Exercise description:
Locate the word "市場シェア" in the entries below, then gather every line that holds it.

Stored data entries

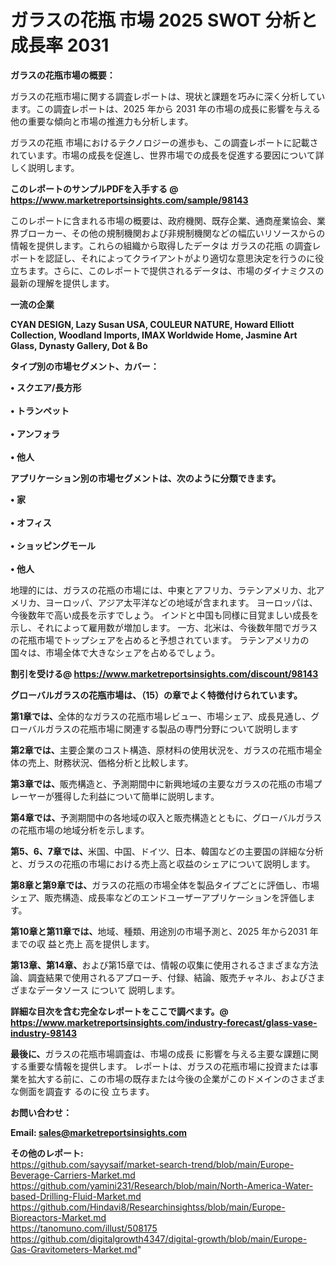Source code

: # ガラスの花瓶 市場 2025 SWOT 分析と成長率 2031

<strong><b>ガラスの花瓶市場の概要：</b></strong>

ガラスの花瓶市場に関する調査レポートは、現状と課題を巧みに深く分析しています。この調査レポートは、2025 年から 2031 年の市場の成長に影響を与える他の重要な傾向と市場の推進力も分析します。

ガラスの花瓶 市場におけるテクノロジーの進歩も、この調査レポートに記載されています。市場の成長を促進し、世界市場での成長を促進する要因について詳しく説明します。

<strong>このレポートのサンプルPDFを入手する @ <a href=https://www.marketreportsinsights.com/sample/98143>https://www.marketreportsinsights.com/sample/98143</a></strong>

このレポートに含まれる市場の概要は、政府機関、既存企業、通商産業協会、業界ブローカー、その他の規制機関および非規制機関などの幅広いリソースからの情報を提供します。これらの組織から取得したデータは ガラスの花瓶 の調査レポートを認証し、それによってクライアントがより適切な意思決定を行うのに役立ちます。さらに、このレポートで提供されるデータは、市場のダイナミクスの最新の理解を提供します。

<strong>一流の企業</strong>

<strong><b>CYAN DESIGN, Lazy Susan USA, COULEUR NATURE, Howard Elliott Collection, Woodland Imports, IMAX Worldwide Home, Jasmine Art Glass, Dynasty Gallery, Dot & Bo</b></strong>

<strong><b>タイプ別の市場セグメント、カバー：</b></strong>

<strong>• スクエア/長方形<br><br>• トランペット<br><br>• アンフォラ<br><br>• 他人</strong>

<strong><b>アプリケーション別の市場セグメントは、次のように分類できます。</b></strong>

<strong>• 家<br><br>• オフィス<br><br>• ショッピングモール<br><br>• 他人</strong>

 地理的には、ガラスの花瓶の市場には、中東とアフリカ、ラテンアメリカ、北アメリカ、ヨーロッパ、アジア太平洋などの地域が含まれます。 ヨーロッパは、今後数年で高い成長を示すでしょう。 インドと中国も同様に目覚ましい成長を示し、それによって雇用数が増加します。 一方、北米は、今後数年間でガラスの花瓶市場でトップシェアを占めると予想されています。 ラテンアメリカの国々は、市場全体で大きなシェアを占めるでしょう。

<strong>割引を受ける@ <a href=https://www.marketreportsinsights.com/discount/98143>https://www.marketreportsinsights.com/discount/98143</a></strong>

<strong><b>グローバルガラスの花瓶市場は、（15）の章でよく特徴付けられています。</b></strong>

<strong><b>第</b></strong><strong><b>1章では、</b></strong>全体的なガラスの花瓶市場レビュー、市場シェア、成長見通し、グローバルガラスの花瓶市場に関連する製品の専門分野について説明します

<strong><b>第2章では、</b></strong>主要企業のコスト構造、原材料の使用状況を、ガラスの花瓶市場全体の売上、財務状況、価格分析と比較します。

<strong><b>第3章では、</b></strong>販売構造と、予測期間中に新興地域の主要なガラスの花瓶の市場プレーヤーが獲得した利益について簡単に説明します。

<strong><b>第4章では、</b></strong>予測期間中の各地域の収入と販売構造とともに、グローバルガラスの花瓶市場の地域分析を示します。

<strong><b>第5、6、7章では、</b></strong>米国、中国、ドイツ、日本、韓国などの主要国の詳細な分析と、ガラスの花瓶の市場における売上高と収益のシェアについて説明します。

<strong><b>第8章と第9章では、</b></strong>ガラスの花瓶の市場全体を製品タイプごとに評価し、市場シェア、販売構造、成長率などのエンドユーザーアプリケーションを評価します。

<strong><b>第10章と第11章では、</b></strong>地域、種類、用途別の市場予測と、2025 年から2031 年までの収 益と売上 高を提供します。

<strong><b>第13章、第14章、</b></strong>および第15章では、情報の収集に使用されるさまざまな方法論、調査結果で使用されるアプローチ、付録、結論、販売チャネル、およびさまざまなデータソース について 説明します。

<strong>詳細な目次を含む完全なレポートをここで調べます。@ <a href=https://www.marketreportsinsights.com/industry-forecast/glass-vase-industry-98143>https://www.marketreportsinsights.com/industry-forecast/glass-vase-industry-98143</a></strong>

<strong><b>最後に、</b></strong>ガラスの花瓶市場調査は、市場の成長 に影響を</a>与える主要な課題に関する重要な情報を提供します。 レポートは、ガラスの花瓶市場に投資または事業を拡大する前に、この市場の既存または今後の企業がこのドメインのさまざまな側面を調査す るのに役 立ちます。

<strong><b>お問い合わせ：</b></strong>

<strong>Email: </strong><a href=mailto:sales@marketreportsinsights.com><strong>sales@marketreportsinsights.com</strong></a>

<strong>その他のレポート:</strong>
<br>
<a href=https://github.com/sayysaif/market-search-trend/blob/main/Europe-Beverage-Carriers-Market.md>https://github.com/sayysaif/market-search-trend/blob/main/Europe-Beverage-Carriers-Market.md</a>
<br>
<a href=https://github.com/yamini231/Research/blob/main/North-America-Water-based-Drilling-Fluid-Market.md>https://github.com/yamini231/Research/blob/main/North-America-Water-based-Drilling-Fluid-Market.md</a>
<br>
<a href=https://github.com/Hindavi8/Researchinsightss/blob/main/Europe-Bioreactors-Market.md>https://github.com/Hindavi8/Researchinsightss/blob/main/Europe-Bioreactors-Market.md</a>
<br>
<a href=https://tanomuno.com/illust/508175>https://tanomuno.com/illust/508175</a>
<br>
<a href=https://github.com/digitalgrowth4347/digital-growth/blob/main/Europe-Gas-Gravitometers-Market.md>https://github.com/digitalgrowth4347/digital-growth/blob/main/Europe-Gas-Gravitometers-Market.md</a>"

Answer space:
<strong><b>第</b></strong><strong><b>1章では、</b></strong>全体的なガラスの花瓶市場レビュー、市場シェア、成長見通し、グローバルガラスの花瓶市場に関連する製品の専門分野について説明します
<strong><b>第8章と第9章では、</b></strong>ガラスの花瓶の市場全体を製品タイプごとに評価し、市場シェア、販売構造、成長率などのエンドユーザーアプリケーションを評価します。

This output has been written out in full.